By: Gemma Lumley | Published: March, 2023

Music is transformative and can have a powerful effect on those listening. For babies and young children, songs, instrumentals such as classical pieces, and nursery rhymes have all been shown to significantly boost many aspects of their development.

From the moment your baby is born, introducing them to music is a must. A lullaby at bedtime as you gently rock them will begin a beautiful relationship with music that will improve sleep, create joy, increase brain power, help with language acquisition and encourage emotional intelligence.

Fun ways to add music in your child’s daily routine

As we’ve discovered, music is a powerful tool for the parents of babies and toddlers. Happily, making it a fun and educational part of your day-to-day life is super easy.

Everyday activities

You may feel silly initially, but make up silly songs about everyday activities like bath time, changing a nappy and eating. They don’t have to make sense; it’s just a simple and effective way to make music a constant in your baby’s early weeks and months.

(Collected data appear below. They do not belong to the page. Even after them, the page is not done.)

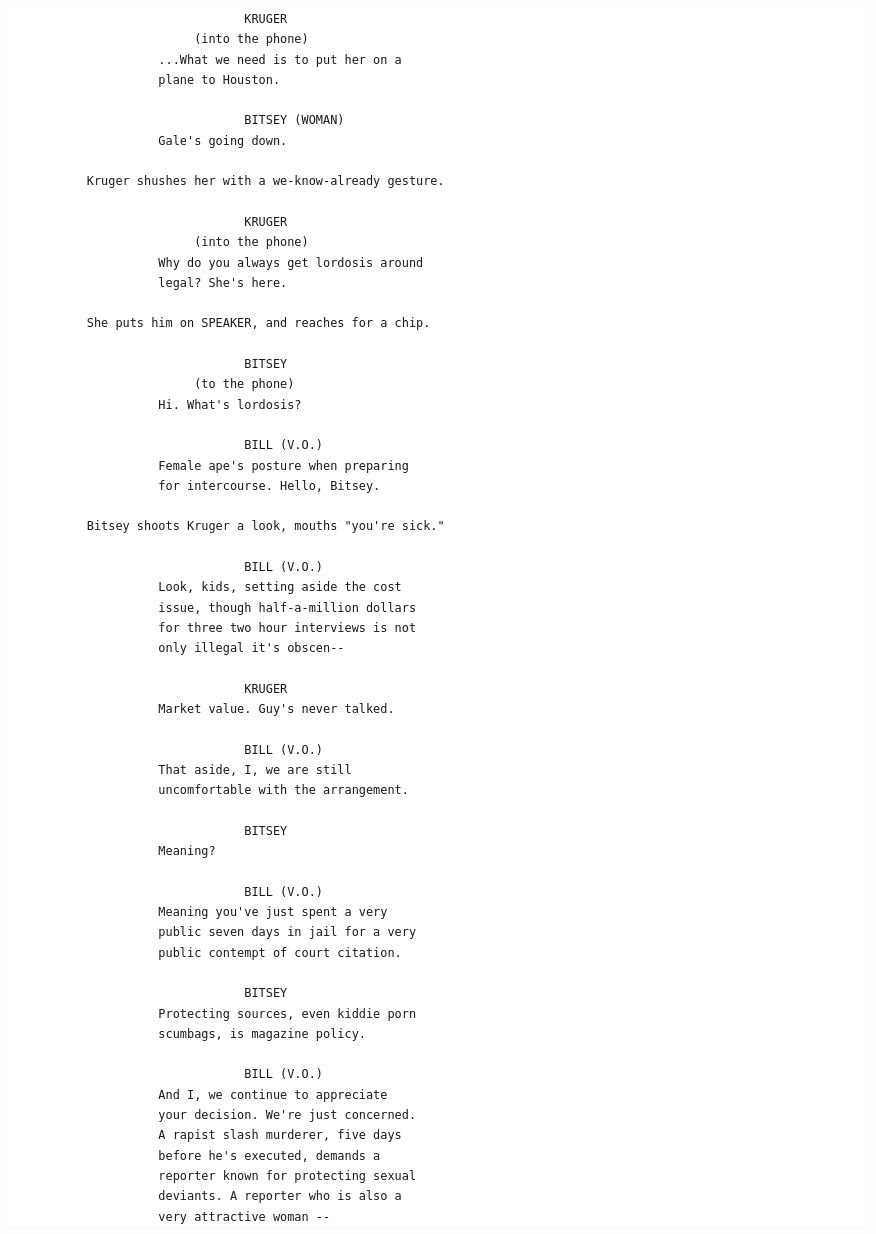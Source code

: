                                      KRUGER
                              (into the phone)
                         ...What we need is to put her on a 
                         plane to Houston.

                                     BITSEY (WOMAN)
                         Gale's going down.

               Kruger shushes her with a we-know-already gesture.

                                     KRUGER
                              (into the phone)
                         Why do you always get lordosis around 
                         legal? She's here.

               She puts him on SPEAKER, and reaches for a chip.

                                     BITSEY
                              (to the phone)
                         Hi. What's lordosis?

                                     BILL (V.O.)
                         Female ape's posture when preparing 
                         for intercourse. Hello, Bitsey.

               Bitsey shoots Kruger a look, mouths "you're sick."

                                     BILL (V.O.)
                         Look, kids, setting aside the cost 
                         issue, though half-a-million dollars 
                         for three two hour interviews is not 
                         only illegal it's obscen--

                                     KRUGER
                         Market value. Guy's never talked.

                                     BILL (V.O.)
                         That aside, I, we are still 
                         uncomfortable with the arrangement.

                                     BITSEY
                         Meaning?

                                     BILL (V.O.)
                         Meaning you've just spent a very 
                         public seven days in jail for a very 
                         public contempt of court citation.

                                     BITSEY
                         Protecting sources, even kiddie porn 
                         scumbags, is magazine policy.

                                     BILL (V.O.)
                         And I, we continue to appreciate 
                         your decision. We're just concerned. 
                         A rapist slash murderer, five days 
                         before he's executed, demands a 
                         reporter known for protecting sexual 
                         deviants. A reporter who is also a 
                         very attractive woman --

Have music in the background of your home and vary the genre. The Rainbow Collection Albums are the perfect introduction to music, and you’ll enjoy listening to them too! Sing along to your favourites, dance with your baby in your arms and encourage them to move to the beat, even if it means wiggling their feet for them or gently patting their back in time.

Musical toys

Musical cot mobiles with a choice of gentle lullabies, activity toys that play fun tunes as the baby interacts with them, and electronic musical books are all fantastic ways to bring simple melodies into the house.

Musical instruments

Musical instruments can be a part of your baby’s life from birth, with tiny wrist and ankle bells that jingle as your little one kicks their arms and legs.

The best toy musical instruments for babies and toddlers include a drum, rattles, tambourines and maracas. As they develop grip strength and hand-eye coordination, a wooden glockenspiel or xylophone would be the perfect next step.

Make household objects into musical instruments

Park your need to maintain a pristine home and allow your little one to turn it into a giant musical instrument. From whacking a wooden spoon joyfully against a pan and shaking a tub of dried pasta or rice to stomping their feet to a beat once they are walking, use your imagination to create fun instruments for free.

Songs and nursery rhymes

Baby groups and parents have been singing the same songs for generations as they are simple, fun and memorable. From ‘Wind The Bobbin Up’ to ‘Dingle Dangle Scarecrow,’ your little one will love the familiar melodies, and they will become a source of comfort and cheer.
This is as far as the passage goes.